# Lesson 5 Conditionals and Controls

by Kristen Sosulski

Welcome to lesson 5. In this lesson, you will be introduced comparison operators, logical operators, conditional statements, iteration and looping.

Follow along with this tutorial by creating a new ipython notebook named lesson05.ipynb and entering the code snippets presented.

Outline

• Comparison operators
• Logical operators
• Conditional statements
• Conditionals and DataFrames
• Control structures
• Summary
• Exercise 5.1
• Exercise 5.2
• Assignment 5

## 5.1 Comparison operators

Early on in lesson 1, we learned about different types of mathematical operators including: `+`, `-`, `*,` and `/`. Aside from these operators, there comparative and logical operators that are used to evaluate conditions based on `bool` values.
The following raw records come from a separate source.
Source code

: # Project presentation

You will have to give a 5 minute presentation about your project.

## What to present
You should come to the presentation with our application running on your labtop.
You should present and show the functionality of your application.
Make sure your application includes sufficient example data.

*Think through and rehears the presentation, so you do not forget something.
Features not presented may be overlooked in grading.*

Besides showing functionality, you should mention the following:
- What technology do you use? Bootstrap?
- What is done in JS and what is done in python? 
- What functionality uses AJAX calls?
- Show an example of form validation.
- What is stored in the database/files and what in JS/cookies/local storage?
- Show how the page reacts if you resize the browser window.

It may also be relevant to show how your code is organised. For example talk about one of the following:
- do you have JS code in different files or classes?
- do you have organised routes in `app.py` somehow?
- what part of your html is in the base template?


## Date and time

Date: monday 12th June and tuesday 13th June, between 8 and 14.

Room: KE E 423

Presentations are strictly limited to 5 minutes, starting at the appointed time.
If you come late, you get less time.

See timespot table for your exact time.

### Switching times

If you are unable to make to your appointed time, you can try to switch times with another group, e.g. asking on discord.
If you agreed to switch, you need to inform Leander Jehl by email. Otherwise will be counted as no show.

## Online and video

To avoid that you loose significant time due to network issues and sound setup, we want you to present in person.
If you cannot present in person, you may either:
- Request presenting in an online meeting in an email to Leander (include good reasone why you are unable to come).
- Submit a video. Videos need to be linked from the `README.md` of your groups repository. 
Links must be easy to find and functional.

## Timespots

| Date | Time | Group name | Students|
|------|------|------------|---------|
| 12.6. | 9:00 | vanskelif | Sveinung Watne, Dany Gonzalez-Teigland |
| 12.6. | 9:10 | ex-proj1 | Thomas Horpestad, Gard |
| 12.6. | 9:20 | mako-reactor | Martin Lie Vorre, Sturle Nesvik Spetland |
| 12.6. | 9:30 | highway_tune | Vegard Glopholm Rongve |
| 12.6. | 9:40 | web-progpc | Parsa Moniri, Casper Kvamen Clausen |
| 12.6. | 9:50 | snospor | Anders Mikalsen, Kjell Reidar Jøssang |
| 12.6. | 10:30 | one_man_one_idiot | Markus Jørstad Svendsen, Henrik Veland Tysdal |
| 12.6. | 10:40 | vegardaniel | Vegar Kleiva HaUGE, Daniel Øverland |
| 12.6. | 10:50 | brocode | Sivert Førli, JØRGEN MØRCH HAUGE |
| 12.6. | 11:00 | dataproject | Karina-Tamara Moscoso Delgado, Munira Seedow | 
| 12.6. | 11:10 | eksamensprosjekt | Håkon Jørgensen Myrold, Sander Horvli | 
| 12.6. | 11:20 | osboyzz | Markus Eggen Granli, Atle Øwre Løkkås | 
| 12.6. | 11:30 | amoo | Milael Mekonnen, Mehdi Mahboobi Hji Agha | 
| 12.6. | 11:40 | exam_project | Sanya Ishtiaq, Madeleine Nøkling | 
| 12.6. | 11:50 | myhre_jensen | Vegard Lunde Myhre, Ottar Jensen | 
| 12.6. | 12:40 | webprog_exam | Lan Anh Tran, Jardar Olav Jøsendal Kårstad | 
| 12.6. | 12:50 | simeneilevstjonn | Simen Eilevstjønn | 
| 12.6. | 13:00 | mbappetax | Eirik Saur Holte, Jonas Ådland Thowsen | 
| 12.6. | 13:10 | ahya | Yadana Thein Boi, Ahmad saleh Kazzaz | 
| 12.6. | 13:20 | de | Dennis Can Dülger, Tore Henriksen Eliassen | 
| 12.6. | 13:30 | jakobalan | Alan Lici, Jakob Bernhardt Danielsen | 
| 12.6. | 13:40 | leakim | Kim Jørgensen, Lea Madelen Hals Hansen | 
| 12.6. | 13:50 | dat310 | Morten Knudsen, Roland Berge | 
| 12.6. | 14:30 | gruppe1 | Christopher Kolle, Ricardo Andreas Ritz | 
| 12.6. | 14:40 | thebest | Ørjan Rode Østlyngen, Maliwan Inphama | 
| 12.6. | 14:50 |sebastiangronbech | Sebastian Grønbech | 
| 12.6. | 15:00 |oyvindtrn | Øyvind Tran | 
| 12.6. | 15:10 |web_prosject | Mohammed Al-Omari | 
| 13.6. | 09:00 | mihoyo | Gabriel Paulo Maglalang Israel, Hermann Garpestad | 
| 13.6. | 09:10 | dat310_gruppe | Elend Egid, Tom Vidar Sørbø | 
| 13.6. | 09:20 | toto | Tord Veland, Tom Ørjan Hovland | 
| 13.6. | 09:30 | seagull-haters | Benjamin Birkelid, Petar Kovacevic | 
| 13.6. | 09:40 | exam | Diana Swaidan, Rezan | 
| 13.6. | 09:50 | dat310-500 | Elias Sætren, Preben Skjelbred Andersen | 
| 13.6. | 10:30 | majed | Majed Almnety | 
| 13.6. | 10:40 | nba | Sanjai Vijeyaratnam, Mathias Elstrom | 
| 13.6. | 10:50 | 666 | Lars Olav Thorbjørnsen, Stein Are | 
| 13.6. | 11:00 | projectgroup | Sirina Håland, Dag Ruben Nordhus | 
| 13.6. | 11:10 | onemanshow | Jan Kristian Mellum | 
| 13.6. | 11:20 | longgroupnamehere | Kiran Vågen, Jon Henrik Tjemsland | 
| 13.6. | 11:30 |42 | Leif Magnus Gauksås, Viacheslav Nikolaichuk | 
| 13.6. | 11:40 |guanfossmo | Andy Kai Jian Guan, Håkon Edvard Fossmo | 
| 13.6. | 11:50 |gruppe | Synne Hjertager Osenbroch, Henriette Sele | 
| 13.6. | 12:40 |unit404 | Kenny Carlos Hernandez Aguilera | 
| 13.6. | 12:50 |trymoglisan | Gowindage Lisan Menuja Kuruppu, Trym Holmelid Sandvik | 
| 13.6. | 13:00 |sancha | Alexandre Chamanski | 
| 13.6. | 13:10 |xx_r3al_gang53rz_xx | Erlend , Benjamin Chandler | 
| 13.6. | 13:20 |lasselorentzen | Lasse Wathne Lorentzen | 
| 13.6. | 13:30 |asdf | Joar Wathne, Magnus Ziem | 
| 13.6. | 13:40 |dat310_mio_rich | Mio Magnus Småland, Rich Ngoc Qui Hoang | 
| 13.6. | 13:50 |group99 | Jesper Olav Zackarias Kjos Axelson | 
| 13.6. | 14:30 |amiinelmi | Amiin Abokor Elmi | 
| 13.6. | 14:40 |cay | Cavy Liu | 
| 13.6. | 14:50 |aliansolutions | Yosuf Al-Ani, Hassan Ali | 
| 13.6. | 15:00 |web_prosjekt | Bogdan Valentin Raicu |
Boolean values are either `True` or `False`.

Let’s start with understanding comparison operations as presented in the table below:

Less than < 4 < 10 `True`
Less than or equal to <= 4 <= 4 `True`
Greater than > 11 > 12 `False`
Greater than or equal to >= 4 >= 4 `True`
Equal to == 3 == 2 `False`
Not equal to != 3 != 2 `True`

Less than

For numeric comparisons, the less than operator `<` evaluates to see if the first value is less than the second value. If it is, the value of `True` is returned. If it is not, the value of `False` is returned.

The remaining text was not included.